3. Calculate all the compute nodes whose inputs have changed and which did not already recomputed their output. We can even include the html nodes in this part of the update process.
That multi-stage process implies that we differentiate between the nodes which are creating/destroying nodes (let’s call them the structural nodes
) from the other nodes (let’s call them the content nodes
). ⭐
One of the objectives of the Diffuse
library was to be used by the user to describe the changes to the local db via a diff. A hidden objective was to have the diffs propagated through the graph of computations, with the user describing their outputs using diffs as well.
It would be particularly useful for the for
node because we would know the indices of the elements which have changed and would not need to look for them.

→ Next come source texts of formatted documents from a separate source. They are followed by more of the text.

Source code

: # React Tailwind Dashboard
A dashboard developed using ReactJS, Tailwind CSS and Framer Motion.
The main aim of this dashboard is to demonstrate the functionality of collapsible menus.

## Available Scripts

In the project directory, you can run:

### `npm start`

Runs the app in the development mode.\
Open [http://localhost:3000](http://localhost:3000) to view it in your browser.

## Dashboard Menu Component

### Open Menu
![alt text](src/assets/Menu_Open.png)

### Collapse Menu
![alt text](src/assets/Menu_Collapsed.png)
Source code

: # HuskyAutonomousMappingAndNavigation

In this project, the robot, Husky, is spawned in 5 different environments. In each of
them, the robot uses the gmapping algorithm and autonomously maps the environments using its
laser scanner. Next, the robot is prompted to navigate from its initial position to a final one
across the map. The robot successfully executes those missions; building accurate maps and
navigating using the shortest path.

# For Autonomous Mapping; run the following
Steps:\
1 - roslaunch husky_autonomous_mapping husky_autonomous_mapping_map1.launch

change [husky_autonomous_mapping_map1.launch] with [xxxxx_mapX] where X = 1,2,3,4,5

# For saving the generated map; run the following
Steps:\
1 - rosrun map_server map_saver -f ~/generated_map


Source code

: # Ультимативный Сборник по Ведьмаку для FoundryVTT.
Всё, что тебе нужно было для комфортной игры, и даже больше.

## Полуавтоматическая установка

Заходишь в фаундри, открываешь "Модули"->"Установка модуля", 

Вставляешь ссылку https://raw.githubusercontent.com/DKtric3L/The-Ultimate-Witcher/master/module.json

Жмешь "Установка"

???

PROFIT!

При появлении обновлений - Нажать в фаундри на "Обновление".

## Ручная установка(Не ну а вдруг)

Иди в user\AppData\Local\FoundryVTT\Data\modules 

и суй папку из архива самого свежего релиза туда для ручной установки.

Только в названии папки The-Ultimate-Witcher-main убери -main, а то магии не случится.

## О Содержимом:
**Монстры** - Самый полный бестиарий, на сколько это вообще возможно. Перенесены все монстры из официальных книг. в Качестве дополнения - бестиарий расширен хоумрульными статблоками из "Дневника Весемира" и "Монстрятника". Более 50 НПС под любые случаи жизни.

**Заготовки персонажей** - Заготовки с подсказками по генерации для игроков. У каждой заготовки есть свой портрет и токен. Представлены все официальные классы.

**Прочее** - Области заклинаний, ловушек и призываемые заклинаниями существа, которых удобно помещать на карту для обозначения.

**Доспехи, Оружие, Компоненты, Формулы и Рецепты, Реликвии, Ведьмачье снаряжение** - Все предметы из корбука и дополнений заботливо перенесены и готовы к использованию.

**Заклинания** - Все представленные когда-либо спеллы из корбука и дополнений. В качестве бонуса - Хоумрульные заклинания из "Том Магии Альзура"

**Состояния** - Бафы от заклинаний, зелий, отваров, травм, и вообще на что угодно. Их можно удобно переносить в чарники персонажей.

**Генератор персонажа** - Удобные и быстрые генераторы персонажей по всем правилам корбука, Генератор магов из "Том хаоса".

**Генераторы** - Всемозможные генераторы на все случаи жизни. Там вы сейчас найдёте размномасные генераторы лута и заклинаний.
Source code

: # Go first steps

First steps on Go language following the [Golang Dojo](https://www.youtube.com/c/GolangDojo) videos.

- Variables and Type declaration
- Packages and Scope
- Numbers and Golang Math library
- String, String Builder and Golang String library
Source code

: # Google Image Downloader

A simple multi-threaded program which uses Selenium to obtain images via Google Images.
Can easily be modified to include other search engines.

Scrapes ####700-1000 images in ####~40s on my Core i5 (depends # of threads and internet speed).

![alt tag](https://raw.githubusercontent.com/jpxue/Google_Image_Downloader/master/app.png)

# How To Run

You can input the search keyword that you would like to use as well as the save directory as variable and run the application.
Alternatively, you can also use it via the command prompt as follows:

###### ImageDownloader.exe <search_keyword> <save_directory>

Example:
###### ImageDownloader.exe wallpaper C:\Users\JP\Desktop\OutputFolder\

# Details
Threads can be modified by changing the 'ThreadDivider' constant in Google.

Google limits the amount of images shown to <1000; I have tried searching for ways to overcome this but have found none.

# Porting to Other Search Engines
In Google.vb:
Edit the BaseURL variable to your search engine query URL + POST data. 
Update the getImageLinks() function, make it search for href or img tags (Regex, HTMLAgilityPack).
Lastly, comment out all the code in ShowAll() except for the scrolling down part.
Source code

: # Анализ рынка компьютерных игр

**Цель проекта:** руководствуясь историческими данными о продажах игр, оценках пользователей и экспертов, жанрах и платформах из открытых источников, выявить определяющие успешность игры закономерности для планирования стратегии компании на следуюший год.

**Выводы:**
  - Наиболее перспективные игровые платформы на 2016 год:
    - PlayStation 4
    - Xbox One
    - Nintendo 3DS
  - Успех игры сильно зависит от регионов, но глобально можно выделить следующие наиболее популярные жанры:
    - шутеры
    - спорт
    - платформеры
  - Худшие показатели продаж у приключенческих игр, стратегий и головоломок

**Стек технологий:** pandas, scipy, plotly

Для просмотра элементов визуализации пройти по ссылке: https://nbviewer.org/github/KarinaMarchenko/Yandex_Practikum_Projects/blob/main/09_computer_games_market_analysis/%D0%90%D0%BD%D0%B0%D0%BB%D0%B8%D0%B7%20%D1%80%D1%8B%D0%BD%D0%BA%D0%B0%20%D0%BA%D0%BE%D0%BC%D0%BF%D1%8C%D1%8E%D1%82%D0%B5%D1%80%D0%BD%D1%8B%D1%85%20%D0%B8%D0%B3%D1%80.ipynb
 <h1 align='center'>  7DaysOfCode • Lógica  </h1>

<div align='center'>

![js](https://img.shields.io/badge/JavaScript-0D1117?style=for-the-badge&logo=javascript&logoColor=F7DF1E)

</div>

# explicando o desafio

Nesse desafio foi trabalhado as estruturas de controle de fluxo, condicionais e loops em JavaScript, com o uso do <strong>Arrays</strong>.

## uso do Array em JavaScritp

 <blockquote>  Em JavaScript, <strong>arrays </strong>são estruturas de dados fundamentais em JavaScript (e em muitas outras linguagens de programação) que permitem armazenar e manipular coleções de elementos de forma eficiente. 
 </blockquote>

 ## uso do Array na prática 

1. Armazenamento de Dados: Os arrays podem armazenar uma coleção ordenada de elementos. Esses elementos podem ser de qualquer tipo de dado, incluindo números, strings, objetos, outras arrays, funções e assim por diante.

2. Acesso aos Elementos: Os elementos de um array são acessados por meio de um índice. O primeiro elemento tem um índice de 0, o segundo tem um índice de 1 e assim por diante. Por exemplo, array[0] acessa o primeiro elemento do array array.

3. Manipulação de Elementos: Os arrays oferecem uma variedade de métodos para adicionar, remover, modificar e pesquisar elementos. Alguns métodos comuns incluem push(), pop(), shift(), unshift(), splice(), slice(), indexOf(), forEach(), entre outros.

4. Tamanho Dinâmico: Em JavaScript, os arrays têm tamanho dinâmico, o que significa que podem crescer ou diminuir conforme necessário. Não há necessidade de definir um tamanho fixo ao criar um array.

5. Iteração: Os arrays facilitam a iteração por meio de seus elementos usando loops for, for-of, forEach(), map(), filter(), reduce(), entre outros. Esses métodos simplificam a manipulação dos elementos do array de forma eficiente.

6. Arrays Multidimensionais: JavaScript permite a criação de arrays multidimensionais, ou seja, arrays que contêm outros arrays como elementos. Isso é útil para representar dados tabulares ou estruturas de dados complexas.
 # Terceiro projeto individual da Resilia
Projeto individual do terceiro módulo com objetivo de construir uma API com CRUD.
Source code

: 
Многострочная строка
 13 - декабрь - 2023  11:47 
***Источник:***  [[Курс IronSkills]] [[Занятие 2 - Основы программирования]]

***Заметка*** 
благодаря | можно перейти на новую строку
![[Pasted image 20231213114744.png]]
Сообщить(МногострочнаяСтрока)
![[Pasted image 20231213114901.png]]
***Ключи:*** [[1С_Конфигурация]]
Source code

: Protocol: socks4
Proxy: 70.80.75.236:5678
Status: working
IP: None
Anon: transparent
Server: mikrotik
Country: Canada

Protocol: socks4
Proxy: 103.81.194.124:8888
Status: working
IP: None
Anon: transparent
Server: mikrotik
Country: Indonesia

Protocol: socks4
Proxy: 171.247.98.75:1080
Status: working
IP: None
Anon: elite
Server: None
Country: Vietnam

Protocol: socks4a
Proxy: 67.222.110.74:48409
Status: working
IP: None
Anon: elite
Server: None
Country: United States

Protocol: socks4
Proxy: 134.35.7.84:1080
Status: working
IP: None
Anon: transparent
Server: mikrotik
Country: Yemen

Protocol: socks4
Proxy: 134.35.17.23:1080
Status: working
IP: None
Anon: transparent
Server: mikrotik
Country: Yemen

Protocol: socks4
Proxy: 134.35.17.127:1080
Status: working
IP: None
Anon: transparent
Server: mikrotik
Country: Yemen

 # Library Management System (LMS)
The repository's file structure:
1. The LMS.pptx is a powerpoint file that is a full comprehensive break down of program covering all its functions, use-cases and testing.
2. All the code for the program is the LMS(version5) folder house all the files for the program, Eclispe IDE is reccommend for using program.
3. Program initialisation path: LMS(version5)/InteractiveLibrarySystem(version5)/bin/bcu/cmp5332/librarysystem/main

It would also be particularly useful in some compute nodes which can be written in an incremental manner. For instance, in a node which would produce a reverse relationship between large groups of entities, an incremental change of the input could be described as an incremental change of output in a blazing fast way without having to iterate on all the members of the groups.
(time to work, end of the brainstorming for me. @yogthos: I would be happy to get your feedback on the html updating process. -marked with a ⭐)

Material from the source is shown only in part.